A ring is an abelian group \(R\) with binary operation \(+\) (“addition”), together with a second binary operation \(\cdot\) (“multiplication”). The operations satisfy the following axioms:

i) Multiplication is associative: For all \(a, b, c \in R\),

\[(a \cdot b) \cdot c = a \cdot (b \cdot c)\]

ii) The Distributive Law holds: For all \(a, b, c \in R\),

\[a \cdot (b + c) = a \cdot b + a \cdot c \quad\hbox{and}\quad (a + b) \cdot c = a \cdot c + b \cdot c\]

In other words, if we expand the definition of abelian group, then we can say that a non-empty set \(R\) is said to form a ring with respect to the binary operations addition \((+)\) and multiplication \((\cdot)\) provided, for arbitrary \(a\), \(b\), \(c\) \(\in R\), the following properties hold:

  • Associative Law of addition

    \[(a+b)+c = a+(b+c)\]
  • Commutative Law of addition

    \[a+b = b+a\]
  • Existence of an additive identity (zero)

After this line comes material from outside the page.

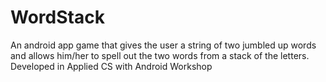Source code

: # WordStack
An android app game that gives the user a string of two jumbled up words and allows him/her to spell out the two words from a stack of the letters. Developed in Applied CS with Android Workshop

    There exists \(z \in R\) such that \(a+z = a\)

  • Existence of additive inverses

    For each \(a \in R\), there exists \(-a \in R\) such that \(a+(-a)=z\)

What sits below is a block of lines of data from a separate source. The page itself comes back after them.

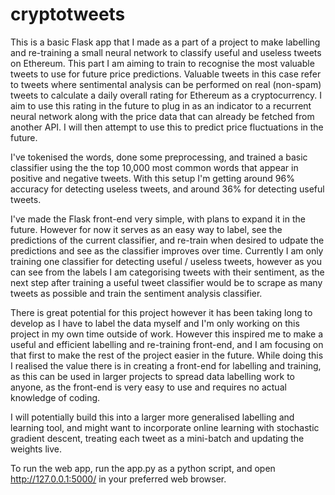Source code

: # cryptotweets
This is a basic Flask app that I made as a part of a project to make labelling and re-training a small neural network to classify useful and useless tweets on Ethereum.
This part I am aiming to train to recognise the most valuable tweets to use for future price predictions. Valuable tweets in this case refer to tweets where sentimental
analysis can be performed on real (non-spam) tweets to calculate a daily overall rating for Ethereum as a cryptocurrency. I aim to use this rating in the future to plug
in as an indicator to a recurrent neural network along with the price data that can already be fetched from another API. I will then attempt to use this to predict price
fluctuations in the future.

I've tokenised the words, done some preprocessing, and trained a basic classifier using the the top 10,000 most common words that appear in positive and negative tweets.
With this setup I'm getting around 96% accuracy for detecting useless tweets, and around 36% for detecting useful tweets.

I've made the Flask front-end very simple, with plans to expand it in the future. However for now it serves as an easy way to label, see the predictions of the
current classifier, and re-train when desired to udpate the predictions and see as the classifier improves over time. Currently I am only training one classifier
for detecting useful / useless tweets, however as you can see from the labels I am categorising tweets with their sentiment, as the next step after training a 
useful tweet classifier would be to scrape as many tweets as possible and train the sentiment analysis classifier.

There is great potential for this project however it has been taking long to develop as I have to label the data myself and I'm only working on this project
in my own time outside of work. However this inspired me to make a useful and efficient labelling and re-training front-end, and I am focusing on that first to 
make the rest of the project easier in the future. While doing this I realised the value there is in creating a front-end for labelling and training, as this can
be used in larger projects to spread data labelling work to anyone, as the front-end is very easy to use and requires no actual knowledge of coding.

I will potentially build this into a larger more generalised labelling and learning tool, and might want to incorporate online learning with stochastic gradient descent,
treating each tweet as a mini-batch and updating the weights live.

To run the web app, run the app.py as a python script, and open http://127.0.0.1:5000/ in your preferred web browser.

  • Associative Law of multiplication

    \[(a \cdot b) \cdot c = a \cdot (b \cdot c)\]
  • Distributive Laws

    \[a(b+c) = a \cdot b + a \cdot c\]
  • \[(b+c)a = b \cdot a + c \cdot a\] \[(b+c)a = b \cdot a + c \cdot a\]

The systems \(Z\), \(R\), \(Q\) and \(C\) are some examples of rings.

Types of Rings

Ring with Identity

A ring \(R\) has a multiplicative identity if there is an element \(1 \in R\) such that \(1 \ne 0\) , and such that for all \(a \in R\),

\[1 \cdot a = a \quad\hbox{and}\quad a \cdot 1 = a\]

A ring satisfying this axiom is called a ring with 1, or a ring with identity.

Note that in the term “ring with identity”, the word “identity” refers to a multiplicative identity. Every ring has an additive identity (“0”) by definitin.

Commutative Ring

A ring for which multiplication is commutative is called a commutative ring.

Thus, if R is a ring and \(a b = b a\) for all \(a, b \in R\) , then \(R\) is a commutative ring.

Note that the adjective “commutative” applies to the multiplication operation; the addition operation is always commutative by definition.

Polynomial Ring

A polynomial ring is a ring which is formed from the set of polynomials in one or more indeterminates (also called variables) with coefficients in another ring.


Ring with Unity

A ring having a multiplicative identity element (unit element or unity) is called a ring with identity element or ring with unity.


Product Ring

Let \(R\) and \(S\) be rings. The product ring \(R\times S\) of \(R\) and \(S\) is the set consisting of all ordered pairs \((r,s)\), where \(r \in R\) and \(s \in S\). Addition and multiplication are defined component-wise: For \(a, b \in R\) and \(x\), \(y \in S\),

\[(a, x) + (b, y) = (a + b, x + y)\] \[(a, x) \cdot (b, y) = (a \cdot b, x \cdot y)\]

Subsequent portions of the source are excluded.